In 1980, Marian and John divorced. He returned to Switzerland, and she moved to Benzie County, where her son Jack runs his Fieldcraft Printing business. In a house he owned with his first wife Barbara, Marian lived in an addition that “I designed and paid for — a 10-by-12 foot space with a hot plate, sleeping couch, everything I needed.”
Ever the activist, she joined the Benzie County League of Women Voters, where “we all studied the electoral college issue,” and concluded it was time for that institution to end. She went to Nicaragua with a Michigan peace team organized by Gerard Grabowski (co-owner of Pleasanton Bakery) to help build a school, traveled to Poland with Global Volunteers, and home schooled her grandchildren Leland and Emory.
She could also be seen hitchhiking around the area, to the amazement of local residents, concerned over a lone older woman’s safety. “Back then, everyone did it, but now people worry. You have to have faith, use your head, pay attention to situations.”
In 2004, John asked her to come to Switzerland; she lived there until he died in 2007, when she returned to northern Michigan and a new home in Empire. A citizen of the world, Marian stays abreast of current affairs, both local and global.

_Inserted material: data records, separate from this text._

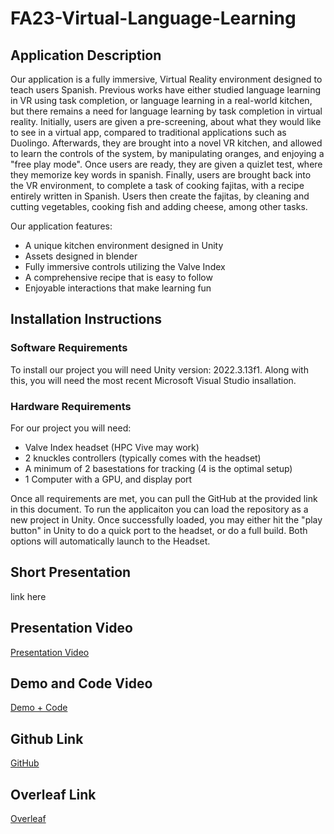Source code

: # FA23-Virtual-Language-Learning
## Application Description
Our application is a fully immersive, Virtual Reality environment designed to teach users Spanish. Previous works have either studied language learning in VR using task completion, or language learning in a real-world kitchen, but there remains a need for language learning by task completion in virtual reality. Initially, users are given a pre-screening, about what they would like to see in a virtual app, compared to traditional applications such as Duolingo. Afterwards, they are brought into a novel VR kitchen, and allowed to learn the controls of the system, by manipulating oranges, and enjoying a "free play mode". Once users are ready, they are given a quizlet test, where they memorize key words in spanish. Finally, users are brought back into the VR environment, to complete a task of cooking fajitas, with a recipe entirely written in Spanish. Users then create the fajitas, by cleaning and cutting vegetables, cooking fish and adding cheese, among other tasks.

Our application features:
* A unique kitchen environment designed in Unity
* Assets designed in blender
* Fully immersive controls utilizing the Valve Index
* A comprehensive recipe that is easy to follow
* Enjoyable interactions that make learning fun

## Installation Instructions
### Software Requirements
To install our project you will need Unity version: 2022.3.13f1. Along with this, you will need the most recent Microsoft Visual Studio insallation.

### Hardware Requirements
For our project you will need:
* Valve Index headset (HPC Vive may work)
* 2 knuckles controllers (typically comes with the headset)
* A minimum of 2 basestations for tracking (4 is the optimal setup)
* 1 Computer with a GPU, and display port

Once all requirements are met, you can pull the GitHub at the provided link in this document. To run the applicaiton you can load the repository as a new project in Unity. Once successfully loaded, you may either hit the "play button" in Unity to do a quick port to the headset, or do a full build. Both options will automatically launch to the Headset. 

## Short Presentation
link here
## Presentation Video
[Presentation Video](https://drive.google.com/file/d/1zmNxnbcRVdk4Q6kqiHdKAo_1f1j8i7DN/view)
## Demo and Code Video
[Demo + Code](https://drive.google.com/file/d/1cyzcCcaLL0GQ_hC3kecr-LdLOeFjIwwj/view)
## Github Link
[GitHub](https://github.com/csu-hci-projects/FA23-Virtual-Language-Learning/tree/main)
## Overleaf Link
[Overleaf](https://www.overleaf.com/1812212274fpfxrjzwvzgk#c2d44e)
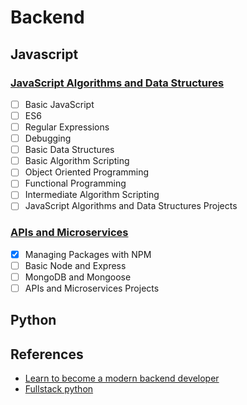 # Backend

## Javascript
### [JavaScript Algorithms and Data Structures](https://www.freecodecamp.org/learn/javascript-algorithms-and-data-structures/)
  - [ ] Basic JavaScript
  - [ ] ES6
  - [ ] Regular Expressions
  - [ ] Debugging
  - [ ] Basic Data Structures
  - [ ] Basic Algorithm Scripting
  - [ ] Object Oriented Programming
  - [ ] Functional Programming
  - [ ] Intermediate Algorithm Scripting
  - [ ] JavaScript Algorithms and Data Structures Projects 

### [APIs and Microservices](https://www.freecodecamp.org/learn/apis-and-microservices/)
  - [X] Managing Packages with NPM
  - [ ] Basic Node and Express
  - [ ] MongoDB and Mongoose
  - [ ] APIs and Microservices Projects

## Python

## References
- [Learn to become a modern backend developer](https://roadmap.sh/backend)
- [Fullstack python](https://www.fullstackpython.com)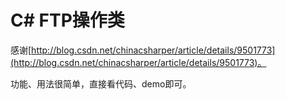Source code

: # C# FTP操作类 

感谢[http://blog.csdn.net/chinacsharper/article/details/9501773](http://blog.csdn.net/chinacsharper/article/details/9501773)。

功能、用法很简单，直接看代码、demo即可。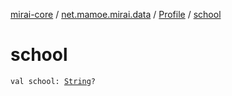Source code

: [mirai-core](../../index.md) / [net.mamoe.mirai.data](../index.md) / [Profile](index.md) / [school](./school.md)

# school

`val school: `[`String`](https://kotlinlang.org/api/latest/jvm/stdlib/kotlin/-string/index.html)`?`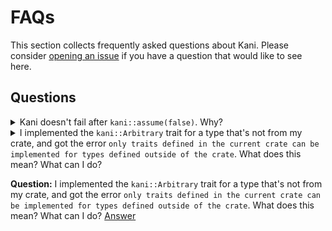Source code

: # FAQs

This section collects frequently asked questions about Kani.
Please consider [opening an issue](https://github.com/model-checking/kani/issues/new/choose) if you have a question that would like to see here.

## Questions

<details>
<summary>Kani doesn't fail after <code>kani::assume(false)</code>. Why?</summary>

`kani::assume(false)` (or `kani::assume(cond)` where `cond` is condition that results in `false` in the context of the program), won't cause errors in Kani.
Instead, such an assumption has the effect of blocking all the symbolic execution paths from the assumption.
Therefore, all checks after the assumption should appear as [`UNREACHABLE`](#../../verification-results.md).
That's the expected behavior for `kani::assume(false)` in Kani.

If you didn't expect certain checks in a harness to be `UNREACHABLE`, we recommend using the [`kani::cover` macro](#../../verification-results.md#cover-property-results) to determine what conditions are possible in case you've over-constrained the harness.
</details>

<details>
<summary>I implemented the <code>kani::Arbitrary</code> trait for a type that's not from my crate, and got the error
<code>only traits defined in the current crate can be implemented for types defined outside of the crate</code>.
What does this mean? What can I do?</summary>

This error is due to a violation of Rust's orphan rules for trait implementations, which are explained [here](https://doc.rust-lang.org/error_codes/E0117.html).
In that case, you'll need to follow the third approach mentioned [here](https://model-checking.github.io/kani/tutorial-nondeterministic-variables.html#custom-nondeterministic-types) to implement `Arbitrary` for a foreign custom type.

If the type comes from `std` (Rust's standard library), you can [open a request](https://github.com/model-checking/kani/issues/new?assignees=&labels=%5BC%5D+Feature+%2F+Enhancement&template=feature_request.md&title=) for adding `Arbitrary` implementations to the Kani library.
Otherwise, there are more involved options to consider:
 1. Importing a copy of the external crate that defines the type, then implement `Arbitrary` there.
 2. Contributing the `Arbitrary` implementation to the external crate that defines the type.
</details>


**Question:** I implemented the `kani::Arbitrary` trait for a type that's not from my crate, and got the error
`only traits defined in the current crate can be implemented for types defined outside of the crate`.
What does this mean? What can I do? [Answer](#arbitrary-implementations-for-foreign-types)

“I write letters to the editor at the Record-Eagle, although they only allow one every two months. I just had one published in April; I’ve already got the one for June written. The next one I write, I’m going to insist that we start taxing carbon, move our oil-based industries to wind.” She pens about eight letters a week to friends and family, relating the large and small doings of life on the Leelanau peninsula and the larger environment. Recent reads include Barbara Kingsolver’s Animal, Vegetable, Miracle and James Kunstler’s Plan B, “about how we have to create energy alternatives at war-time emergency speed. Windmills and solar — these two are renewable.”
The activist still marches to the beat of a different drummer, albeit with the help of the walker she calls Rosanante, after Don Quixote’s broken-down, elderly steed. One suspects she is poking a little fun at her own frailty of body, as well as referencing the indomitable spirit of the man of La Mancha. But unlike him, she dreams a future of possibilities, affirming, “I’m not tilting at windmills — I want windmills!”